The doors exhale as they open in front of me. The bus is here. It is a huge, empty rolling machine here to scoop up me and me alone.
It is very, very late.
It is a cool, crisp night. The lights of the city are stoic, waiting. Those still shuffling about are doing so by the power of drugs or acute insomnia. Vampires and throat-cutters are still awake. The sun is napping, blackness reigns.
I step on the bus. I open my wallet to where she can see a snapshot of my nephew Kaleb and my monthly pass. The driver nods. She has meandering eyes and dark acne scattered along her wide face. She must wonder to what crack house I am traveling to. She sits bent in her seat, her stomach leaking over her belt, judging me. Most likely she is trying to gauge if I'm old enough to prostitute myself, if I'm a speed freak or a meth head.
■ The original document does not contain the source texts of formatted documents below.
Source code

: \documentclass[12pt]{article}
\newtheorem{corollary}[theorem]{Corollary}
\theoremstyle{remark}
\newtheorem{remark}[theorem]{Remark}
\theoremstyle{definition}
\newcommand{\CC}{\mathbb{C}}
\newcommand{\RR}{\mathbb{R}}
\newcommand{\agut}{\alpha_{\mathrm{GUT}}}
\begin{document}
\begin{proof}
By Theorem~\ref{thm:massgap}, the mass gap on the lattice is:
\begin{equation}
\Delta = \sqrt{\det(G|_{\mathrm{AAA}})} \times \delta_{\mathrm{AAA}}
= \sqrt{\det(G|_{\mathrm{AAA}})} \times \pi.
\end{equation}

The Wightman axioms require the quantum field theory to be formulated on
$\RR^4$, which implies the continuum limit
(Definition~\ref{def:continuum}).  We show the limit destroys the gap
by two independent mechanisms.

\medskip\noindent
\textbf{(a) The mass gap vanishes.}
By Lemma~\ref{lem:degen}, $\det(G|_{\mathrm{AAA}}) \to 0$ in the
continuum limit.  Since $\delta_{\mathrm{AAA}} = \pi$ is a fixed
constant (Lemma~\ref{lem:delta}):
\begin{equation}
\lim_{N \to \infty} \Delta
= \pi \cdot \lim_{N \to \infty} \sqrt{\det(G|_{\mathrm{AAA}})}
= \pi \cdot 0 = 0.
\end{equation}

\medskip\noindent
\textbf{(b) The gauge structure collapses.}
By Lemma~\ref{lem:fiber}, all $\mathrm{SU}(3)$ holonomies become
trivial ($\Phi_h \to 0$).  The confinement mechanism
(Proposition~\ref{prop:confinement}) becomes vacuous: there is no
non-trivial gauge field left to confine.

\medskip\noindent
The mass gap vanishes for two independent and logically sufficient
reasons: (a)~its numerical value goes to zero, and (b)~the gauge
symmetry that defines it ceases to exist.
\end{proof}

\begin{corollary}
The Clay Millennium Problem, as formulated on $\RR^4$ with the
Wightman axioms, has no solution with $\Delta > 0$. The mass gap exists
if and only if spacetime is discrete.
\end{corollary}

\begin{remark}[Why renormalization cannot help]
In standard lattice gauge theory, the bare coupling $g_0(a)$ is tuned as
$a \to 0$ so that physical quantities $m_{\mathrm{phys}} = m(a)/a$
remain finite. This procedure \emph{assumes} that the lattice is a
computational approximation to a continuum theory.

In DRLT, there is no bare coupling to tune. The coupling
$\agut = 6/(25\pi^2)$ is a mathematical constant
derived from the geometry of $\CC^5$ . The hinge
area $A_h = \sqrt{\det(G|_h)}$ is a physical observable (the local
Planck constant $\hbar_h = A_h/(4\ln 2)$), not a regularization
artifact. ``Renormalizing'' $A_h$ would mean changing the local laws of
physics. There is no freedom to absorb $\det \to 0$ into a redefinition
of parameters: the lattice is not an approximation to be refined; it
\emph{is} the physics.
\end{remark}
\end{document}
I sit alone near a window. The bus moves on cycle by cycle making no stops. Only phantoms are out right now. Only the soulless are still up.
I'm still shaking. My fingers are trembling, the muscles in my face are twitching. I am fifteen at the time. I have birthed a demon I will never quite digest.
I should have brought a jacket or at least a long-sleeve. The wind outside is a slow, deliberate whip. The night is breathing like an asthmatic.
The driver has her eyes to the road. She slows at every stop in case another teenager has hastily run away from his grandma's house in the middle of the night and is trying desperately to get to the other side of town. There seems to be no one else who is going to try on knock on his best friend's door well past the witching hour and ask to stay the night. Looks like there is a lack of rail-thin adolescents who just fractured their grandfather's skull.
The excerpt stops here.